15 Ağustos 2019 Perşembe

dreamly smooth love



Johannes Brahms piyanosu eşliğinde işkencelere ve ruhumun katliamlara katlanırcasına aziz hıncının arasında insanlığa küfürlerini savuran kırgın kalplerin M249 ‘la olan manevi arkadaşlığını bir hatırlatmak gerek. Sarışın veya siyahi ayırt etmeksizin insanlığın kan kardeşliğine şahit oluyoruz. Artık Kapitalizm ne kadar damarlarımızın içinde sirayet ettiğini algılamaktayız. Brakisefal kafaların inka çocukları ile olan münasebetini görmekteyiz. Ah çırpınan muhafazakârlık; şeriatçı babaların çocuklarını ateist yaptı. Aslında hayvanın hayvana olan ihtiyacını doğa bize seçilimin avantajlarını akılla sunmaktadır desek belki de hep yalan konuşmaların bilime gerçek sevdasını arayışlar ve kıpırdanışlar arasındaki ağır sonuç: alnımdaki çizgilerin bize söyleyeceği bir şeyler var, kısacası hayvanlar yani mukaddes hayvanlarda yorulur. İlham verdiği için Sparkie Williams’i hürmetle anıyorum. Kıymetli 12 yıllık arkadaşım M.Varinli’de ekmek teknesine böyle bir arya sanatçısı almış ve özgürlüğün yüce haykırışını duvara mıhlı kafesinde çınlatmasını sağlıyordu.. Bu dünyada hadi birbirinizi vurun ve kanlarınızdan kutsal mabed yapayım diyecek çok siyonist aynı zamanda Heinrich Himmler torunu çok kahpe vardır. Kanlarınıza susamış Deccal Şövalyeleri hep aynı çığırtkanlıklarla kurşunlardan yaptıkları ibadethanelerle çocuklarınızı bahçelerinde koşturacaklar, oysa hep aynı idi çiçeklerin içindeki tohumun kan olduğunu görmemezlikten gelenlerimiz.

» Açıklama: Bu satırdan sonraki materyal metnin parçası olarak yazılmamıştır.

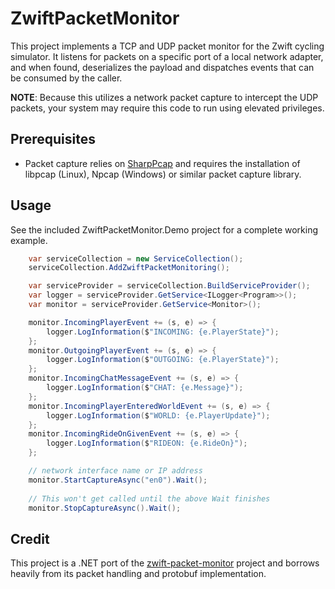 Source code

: # ZwiftPacketMonitor
This project implements a TCP and UDP packet monitor for the Zwift cycling simulator. It listens for packets on a specific port of a local network adapter, and when found, deserializes the payload and dispatches events that can be consumed by the caller.

**NOTE**: Because this utilizes a network packet capture to intercept the UDP packets, your system may require this code to run using elevated privileges.

## Prerequisites
* Packet capture relies on [SharpPcap](https://github.com/chmorgan/sharppcap) and requires the installation of libpcap (Linux), Npcap (Windows) or similar packet capture library.

## Usage
See the included ZwiftPacketMonitor.Demo project for a complete working example.

```c#
    var serviceCollection = new ServiceCollection();
    serviceCollection.AddZwiftPacketMonitoring();

    var serviceProvider = serviceCollection.BuildServiceProvider(); 
    var logger = serviceProvider.GetService<ILogger<Program>>();
    var monitor = serviceProvider.GetService<Monitor>();

    monitor.IncomingPlayerEvent += (s, e) => {
        logger.LogInformation($"INCOMING: {e.PlayerState}");
    };
    monitor.OutgoingPlayerEvent += (s, e) => {
        logger.LogInformation($"OUTGOING: {e.PlayerState}");
    };
    monitor.IncomingChatMessageEvent += (s, e) => {
        logger.LogInformation($"CHAT: {e.Message}");
    };
    monitor.IncomingPlayerEnteredWorldEvent += (s, e) => {
        logger.LogInformation($"WORLD: {e.PlayerUpdate}");
    };
    monitor.IncomingRideOnGivenEvent += (s, e) => {
        logger.LogInformation($"RIDEON: {e.RideOn}");
    };

    // network interface name or IP address
    monitor.StartCaptureAsync("en0").Wait();
    
    // This won't get called until the above Wait finishes
    monitor.StopCaptureAsync().Wait();
```

## Credit
This project is a .NET port of the [zwift-packet-monitor](https://github.com/jeroni7100/zwift-packet-monitor) project and borrows heavily from its packet handling and protobuf implementation.


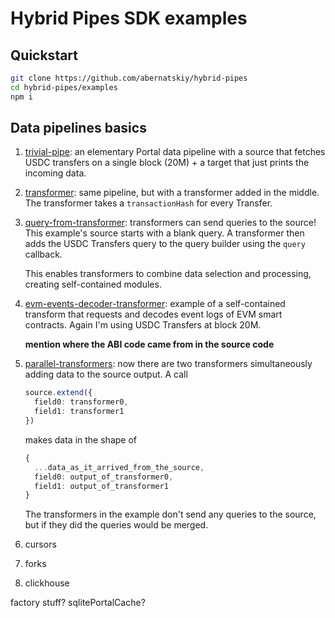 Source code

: # Hybrid Pipes SDK examples

## Quickstart

```bash
git clone https://github.com/abernatskiy/hybrid-pipes
cd hybrid-pipes/examples
npm i
```

## Data pipelines basics

1. [trivial-pipe](src/01-trivial-pipe.ts): an elementary Portal data pipeline with a source that fetches USDC transfers on a single block (20M) + a target that just prints the incoming data.

2. [transformer](src/02-transformer.ts): same pipeline, but with a transformer added in the middle. The transformer takes a `transactionHash` for every Transfer.

3. [query-from-transformer](src/03-query-from-transformer.ts): transformers can send queries to the source! This example's source starts with a blank query. A transformer then adds the USDC Transfers query to the query builder using the `query` callback.

   This enables transformers to combine data selection and processing, creating self-contained modules.

4. [evm-events-decoder-transformer](src/04-evm-events-decoder-transformer.ts): example of a self-contained transform that requests and decodes event logs of EVM smart contracts. Again I'm using USDC Transfers at block 20M.

   **mention where the ABI code came from in the source code**

5. [parallel-transformers](src/05-parallel-transformers.ts): now there are two transformers simultaneously adding data to the source output. A call
   ```ts
   source.extend({
     field0: transformer0,
     field1: transformer1
   })
   ```
   makes data in the shape of
   ```ts
   {
     ...data_as_it_arrived_from_the_source,
     field0: output_of_transformer0,
     field1: output_of_transformer1
   }
   ```
   The transformers in the example don't send any queries to the source, but if they did the queries would be merged.

6. cursors

7. forks

8. clickhouse

factory stuff?
sqlitePortalCache?
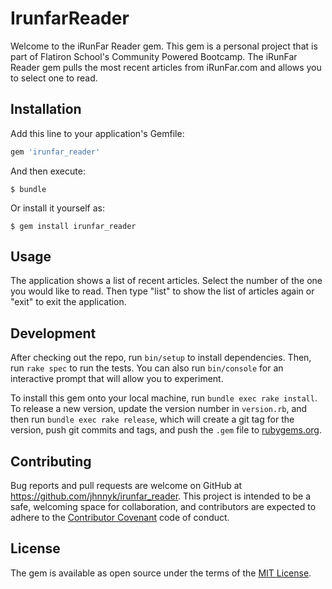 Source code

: # IrunfarReader

Welcome to the iRunFar Reader gem. This gem is a personal project that is part of Flatiron School's Community Powered Bootcamp. The iRunFar Reader gem pulls the most recent articles from iRunFar.com and allows you to select one to read.

## Installation

Add this line to your application's Gemfile:

```ruby
gem 'irunfar_reader'
```

And then execute:

    $ bundle

Or install it yourself as:

    $ gem install irunfar_reader

## Usage

The application shows a list of recent articles. Select the number of the one you would like to read. Then type "list" to show the list of articles again or "exit" to exit the application.

## Development

After checking out the repo, run `bin/setup` to install dependencies. Then, run `rake spec` to run the tests. You can also run `bin/console` for an interactive prompt that will allow you to experiment.

To install this gem onto your local machine, run `bundle exec rake install`. To release a new version, update the version number in `version.rb`, and then run `bundle exec rake release`, which will create a git tag for the version, push git commits and tags, and push the `.gem` file to [rubygems.org](https://rubygems.org).

## Contributing

Bug reports and pull requests are welcome on GitHub at https://github.com/jhnnyk/irunfar_reader. This project is intended to be a safe, welcoming space for collaboration, and contributors are expected to adhere to the [Contributor Covenant](http://contributor-covenant.org) code of conduct.


## License

The gem is available as open source under the terms of the [MIT License](http://opensource.org/licenses/MIT).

Vay be ne güzel besteleri var Georg Friedrich Händel’in, ben de hayal dünyamda birisini oluşturdum ve onunla mutlu olmak için Dostoyevski’ye başvurdum. Yalanlardan kurulu bir hayatın ıztırab mahkûmu olmak için namzetliğimi tekrar ümera sınıfına gönderdim. İşte ben Eski Beylerden Ahmet Rıza, Çok sık oturduğumuz kaplan çay evinin delikanlı hadimi Erdal ağabey üstümdeki kamuflajdan ötürü “Uzici” lakabını takmıştı. Benim sevdam işte böyle çok seri atışların arasındaki, örümcek ağından ince bir yolda kafamdaki dream Nymph ile yalnız yürüyen kurgulanmış hayatın üç harflik ismi :“Uzi”.
Cana cefa kıl ya vefa
Kahrın da hoş, lutfun da hoş,
Ya derd gönder ya deva,
Kahrında hoş, lutfun da hoş.
Diyen Yunus Emre’nin hisleriyle kesinlikle aynı değil. Aynı da olmadı zaten ben Güneşi o parlak teniyle parlatan nymph'i sevdim mi Acaba? Ne maddeyi anlamışım ne manayı ben zihni perişanlığa adamış meyhane zabitlerinin dostluğunu arıyorum bu aralar.. bunların hepsi kurgu hepsi matrix mi acaba yoksa çok ilgi çekici olan ve bi o kadar mantığa şayan gelen Michael Talbot felsefesi mi?